A friend called today about her senior daughter who wants to study in the areas of international affairs/relations and public policy. She'll finish AP Latin this year, but has no other language. She has the stats and should be competitive at any school, but needs to find some match and safety schools. She's already looking into the FS program at Georgetown, and is also looking into Tufts and Clarement McKenna. I did a search and found a lot of threads with a school here and there listed, but it would be very helpful to have the schools in one place.
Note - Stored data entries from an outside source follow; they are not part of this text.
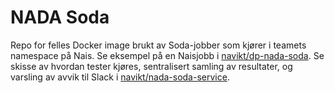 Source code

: # NADA Soda
Repo for felles Docker image brukt av Soda-jobber som kjører i teamets namespace på Nais.
Se eksempel på en Naisjobb i [navikt/dp-nada-soda](https://github.com/navikt/dp-nada-soda). 
Se skisse av hvordan tester kjøres, sentralisert samling av resultater, og varsling av avvik til Slack i [navikt/nada-soda-service](https://github.com/navikt/nada-soda-service#skisse).
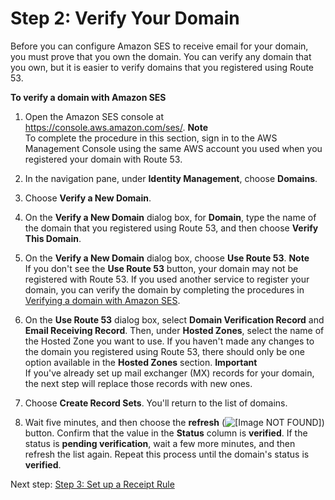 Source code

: # Step 2: Verify Your Domain<a name="receiving-email-getting-started-verify"></a>

Before you can configure Amazon SES to receive email for your domain, you must prove that you own the domain\. You can verify any domain that you own, but it is easier to verify domains that you registered using Route 53\.

**To verify a domain with Amazon SES**

1. Open the Amazon SES console at [https://console\.aws\.amazon\.com/ses/](https://console.aws.amazon.com/ses/)\.
**Note**  
To complete the procedure in this section, sign in to the AWS Management Console using the same AWS account you used when you registered your domain with Route 53\.

1. In the navigation pane, under **Identity Management**, choose **Domains**\.

1. Choose **Verify a New Domain**\.

1. On the **Verify a New Domain** dialog box, for **Domain**, type the name of the domain that you registered using Route 53, and then choose **Verify This Domain**\.

1. On the **Verify a New Domain** dialog box, choose **Use Route 53**\.
**Note**  
If you don't see the **Use Route 53** button, your domain may not be registered with Route 53\. If you used another service to register your domain, you can verify the domain by completing the procedures in [Verifying a domain with Amazon SES](verify-domain-procedure.md)\.

1. On the **Use Route 53** dialog box, select **Domain Verification Record** and **Email Receiving Record**\. Then, under **Hosted Zones**, select the name of the Hosted Zone you want to use\. If you haven't made any changes to the domain you registered using Route 53, there should only be one option available in the **Hosted Zones** section\.
**Important**  
If you've already set up mail exchanger \(MX\) records for your domain, the next step will replace those records with new ones\.

1. Choose **Create Record Sets**\. You'll return to the list of domains\.

1. Wait five minutes, and then choose the **refresh** \(![\[Image NOT FOUND\]](http://docs.aws.amazon.com/ses/latest/DeveloperGuide/images/refresh_icon.png)\) button\. Confirm that the value in the **Status** column is **verified**\. If the status is **pending verification**, wait a few more minutes, and then refresh the list again\. Repeat this process until the domain's status is **verified**\.

Next step: [Step 3: Set up a Receipt Rule](receiving-email-getting-started-receipt-rule.md)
Any suggestions would be appreciated.

By Cfunkexonian (Cfunkexonian) on Wednesday, August 11, 2004 - 06:51 pm: Edit

Look into Johns Hopkins. Contrary to their reputation for being a pre-med institution, they have a very strong international studies department. They also offer a five year combined BA/MIA where the student studies for three years at the Homewood campus in Baltimore and then two years at the advanced school of international affairs in DC.
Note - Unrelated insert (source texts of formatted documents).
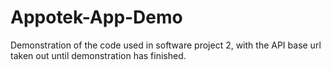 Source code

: # Appotek-App-Demo
Demonstration of the code used in software project 2, with the API base url taken out until demonstration has finished.
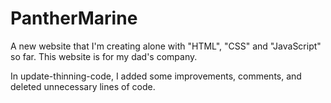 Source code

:# PantherMarine
A new website that I'm creating alone with "HTML", "CSS" and "JavaScript" so far. This website is for my dad's company.

In update-thinning-code, I added some improvements, comments, and deleted unnecessary lines of code. 
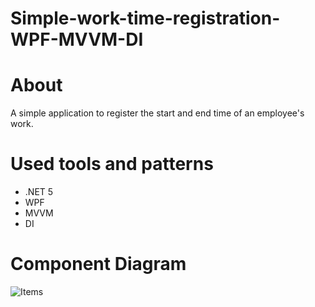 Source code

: # Simple-work-time-registration-WPF-MVVM-DI
# About
A simple application to register the start and end time of an employee's work.

# Used tools and patterns
- .NET 5
- WPF
- MVVM
- DI

# Component Diagram
![Items](https://user-images.githubusercontent.com/66433800/216918127-acb73816-2b90-44f7-b440-4f7d15368a06.png)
Columbia offers a similar program (masters in five years). I would choose columbia over johns hopkins mainly because new york city offers the more cosmopolitan and internationally-minded atmosphere. But you won't go wrong with Johns Hopkins either.

Princeton has the woodrow wilson school of public and international affairs, which does offer an undergraduate major. It's very prestigious, but the undergraduate program has been negatively reputed to be a breeding ground for future lawyers, not diplomats.
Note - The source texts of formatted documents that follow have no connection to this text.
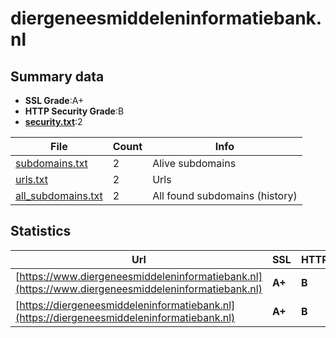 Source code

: 

# diergeneesmiddeleninformatiebank.nl
## Summary data


 - **SSL Grade**:A+
 - **HTTP Security Grade**:B
 - **[security.txt](https://www.digitaleoverheid.nl/nieuws/standaard-security-txt-nu-verplicht-voor-overheid/)**:2


| File       | Count | Info |
|------------|-------|------|
|[subdomains.txt](/data/diergeneesmiddeleninformatiebank.nl/subdomains.txt)|2|Alive subdomains|
|[urls.txt](/data/diergeneesmiddeleninformatiebank.nl/urls.txt)|2|Urls|
|[all_subdomains.txt](/data/diergeneesmiddeleninformatiebank.nl/all_subdomains.txt)|2|All found subdomains (history)|


## Statistics


| Url | SSL | HTTP | Server | Cookie | HSTS | CORS | CTO | CSP | XFO | XXP | RP |FP| Tech |Title |
|--------|-------|-------|------|------|------|------|------|------|------|------|------|------|------|------|
|[https://www.diergeneesmiddeleninformatiebank.nl](https://www.diergeneesmiddeleninformatiebank.nl)| **A+**| **B**|nginx|:warning: |:white_check_mark: | | | | :white_check_mark: | :white_check_mark: | :white_check_mark: | |HSTS Nginx|302 Found|
|[https://diergeneesmiddeleninformatiebank.nl](https://diergeneesmiddeleninformatiebank.nl)| **A+**| **B**|nginx|:warning: |:white_check_mark: | | | | :white_check_mark: | :white_check_mark: | :white_check_mark: | |HSTS Nginx|302 Found|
Look into any school with strong government/political science departments. All pol sci majors are divided into four branches, international relations, comparative government, american government, and political theory. Harvard and Yale both have very strong programs in these areas with a full range of study abroad opportunities.

Hope this helps.

By Kinshasa (Kinshasa) on Wednesday, August 11, 2004 - 07:41 pm: Edit

She might want to check to see SFS at Georgetown accepts Latin as a "modern foreign language" per its requirements. My son is taking AP Latin this year and I remember reading this on the GU website.

By Cheers (Cheers) on Wednesday, August 11, 2004 - 07:56 pm: Edit

BU and AU might be match and safeties. They both have good JYA and internship programs, AU especially.

Also, check out the archived CC posts for kids who were accepted to the SFS last year. The SFS stats and ECs are WAY above regular GU stats.

By Cheers (Cheers) on Wednesday, August 11, 2004 - 07:56 pm: Edit

And GWU.

By Reidmc (Reidmc) on Thursday, August 12, 2004 - 12:40 am: Edit

Two notes: Specialized programs are nice but not necessary for these careers. I'm with cfunkexonian re: the good options that can be developed from top unis and LACs with strong political science departments, study abroad opportunities and internship leads.

On the other hand, don't overlook Occidental College, which has a unique diplomacy and world affairs major: http://departments.oxy.edu/dwa/

By Dostoyevsky (Dostoyevsky) on Thursday, August 12, 2004 - 03:25 am: Edit

hey guys...i am very interested in the same type of majors as the OP's daughter....since I will be applying to SFS at georgetown, i decided to check out what they specifically wanted requirement-wise:

Language requirements
Although it is encouraged, applicants to the Walsh School of Foreign Service are not required to take SAT II language exams. Language placements exams are offered at the beginning of every year to assist students in determining what language level to enroll in. Students are welcome to begin studying new languages when they arrive at Georgetown.
(from the gtown website)

so its nothing too restrictive (for admissions that is-- i have no idea what language they would want one to concentrate in if one was good at latin though)

just letting you know
leo

By Cheers (Cheers) on Thursday, August 12, 2004 - 04:28 am: Edit

Again, check out the language skills of the accepted SFS students from last year. Seems to me that many were fluent in multiple languages, many had lived abroad.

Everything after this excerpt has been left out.